For a start, no one can doubt that the internet has had many positive effects. With the advent of cheap computer hardware and the ongoing price battle between the ISPs, getting online has never been easier. Once a user has the now requisite broadband connection, they can tap into the rich stream of media being propagated out there, and, with the net becoming ubiquitous in Western homes, the content available - already vast - is expanding exponentially. From being able to read a Wikipedia article on catfish, to finding your true love on datingdirect.com, it's all out there. However, if I had to pick a part of the net I could not do without, it would be Google, who, in my opinion, deserves a big 'thank you' from everyone in the world. This is firstly for a very practical reason: I couldn't navigate the net without them. Secondly though, far from being the Big Brother of the future, the company have leveled the information playing field. Everyone now has vast reams of the stuff at their fingertips. Email has had a similar effect: I can now contact anyone for free (using Gmail, made possible through the scarily accurate and unobtrusive joy of contextualised advertising), where they are in the world being irrelevant. To adduce an example of where email has revolutionised working practice, I only have to look at my Dad's office. As an engineer he used to have to send his drawings, plans etc. out to where the contract was being assembled far off in China or Australia using the relatively slow business post, taking about 2 days. Time is money, which is lucky as plans can now be sent in under 5 seconds with the click of a mouse.

To look at the blogging phenomenon which as swept the world, perhaps I myself am I salient example. Twenty years ago, the thought of some 17 year-old publishing their thoughts in a form accessible to (potentially) every other being on the planet was inconceivable, ridiculous. Now everyone's doing it, from bloggers in China registering their acrimonious sentiment at their country's repression of civil liberties, to loquacious university students yacking on Facebook. And do you know the best bit? I, like probably 99% of other users of the net, don't have the first clue how the whole bloody thing works, yet here you are, reading my thoughts.

Sadly though, the net's negative impact has to be weighed up. There are plenty of unsavoury people out there, and they've been empowered by the net. From people trying to sell me cheap Viagra, pedophiles indulging their repugnant habits, to Nigerian scammers attempting to 'fish' my bank details, they're all out there. On top of this, the more we move previously offline services to the net (my UCAS application being a good example), we add to the potential chaos hackers and those that create viruses can unleash. This in many cases is compounded by people's fundamental ignorance - like all those people who divulge their details when sent an email from their 'bank' querying their username and password.
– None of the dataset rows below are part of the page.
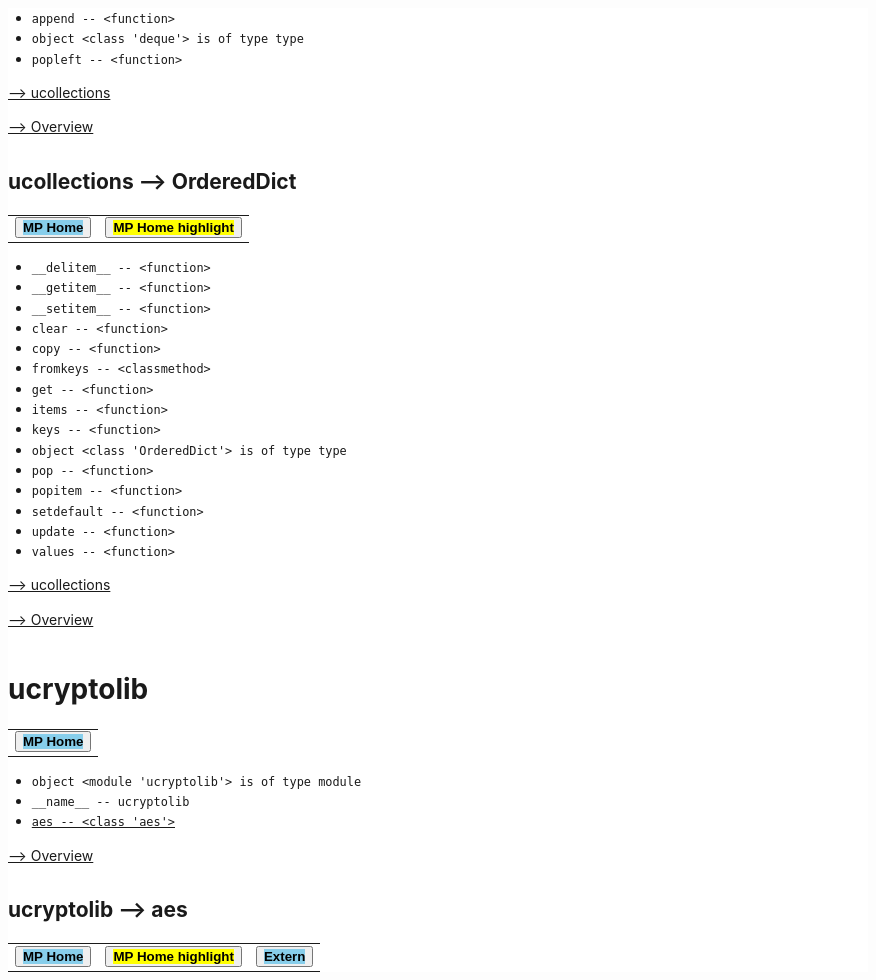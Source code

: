   * `append -- <function>`
  * `object <class 'deque'> is of type type`
  * `popleft -- <function>`

[--> ucollections](#ucollections)

[--> Overview](#Overview)
## ucollections --> OrderedDict <span id="ucollections.OrderedDict"></span>

|    |    |
| --- | --- |
| <form action="https://docs.micropython.org/en/latest/library/collections.html"  target="_blank"><button type="submit"><mark style="background: SkyBlue;"><b>MP Home</b></mark></button></form> | <form action="https://docs.micropython.org/en/latest/library/collections.html" method="get" target="_blank"><button type="submit"><mark style="background: Yellow;"><b>MP Home highlight</b></mark></button><input  type="hidden" name="highlight" value="OrderedDict" /> </form> |

  * `__delitem__ -- <function>`
  * `__getitem__ -- <function>`
  * `__setitem__ -- <function>`
  * `clear -- <function>`
  * `copy -- <function>`
  * `fromkeys -- <classmethod>`
  * `get -- <function>`
  * `items -- <function>`
  * `keys -- <function>`
  * `object <class 'OrderedDict'> is of type type`
  * `pop -- <function>`
  * `popitem -- <function>`
  * `setdefault -- <function>`
  * `update -- <function>`
  * `values -- <function>`

[--> ucollections](#ucollections)

[--> Overview](#Overview)
# ucryptolib <span id="ucryptolib"></span>

|    |
| --- |
| <form action="https://docs.micropython.org/en/latest/library/ucryptolib.html"  target="_blank"><button type="submit"><mark style="background: SkyBlue;"><b>MP Home</b></mark></button></form> |

  * `object <module 'ucryptolib'> is of type module`
  * `__name__ -- ucryptolib`
  * [`aes -- <class 'aes'>`](#ucryptolib.aes)

[--> Overview](#Overview)
## ucryptolib --> aes <span id="ucryptolib.aes"></span>

|    |    |    |
| --- | --- | --- |
| <form action="https://docs.micropython.org/en/latest/library/cryptolib.html"  target="_blank"><button type="submit"><mark style="background: SkyBlue;"><b>MP Home</b></mark></button></form> | <form action="https://docs.micropython.org/en/latest/library/cryptolib.html" method="get" target="_blank"><button type="submit"><mark style="background: Yellow;"><b>MP Home highlight</b></mark></button><input  type="hidden" name="highlight" value="aes" /> </form> | <form action="https://hwwong168.wordpress.com/2019/09/25/esp32-micropython-implementation-of-cryptographic/"  target="_blank"><button type="submit"><mark style="background: SkyBlue;"><b>Extern</b></mark></button></form> |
Furthermore, the net has the potential to enslave society as well as liberate it. It doesn't take a drug fuelled science-fiction writer to imagine a future where the government monitors our every search query, perhaps our every move using the net. It must seem so tempting to the authorities, almost irresistible to start trawling through the data they could collect and look for potential trouble makers. I'm more than certain that in China, those uploading subversive material are tracked and arrested. Big Brother seems to be rushing from 1984 to the present with frightening speed. Yet I'm sure things are not as bad as they seem. We can avert a dystopia from forming.

Admittedly, I can chat to other university applicants on The Student Room and sell my old books on eBay (or even look at books I don't have using Google's book search) but does this outweigh the negatives - the deception, the potential for mass surveillance? In my opinion, yes.

For every major virus spreading out there, they're must be thousands of successful Amazon orders dispatched. Worries about pale teenage nerds controlling America's nuclear arsenal from their suburban bedrooms are overblown, and, despite the Avenue Q song, the internet is not just for porn. Now, if you don't mind, I've got some surfing to do.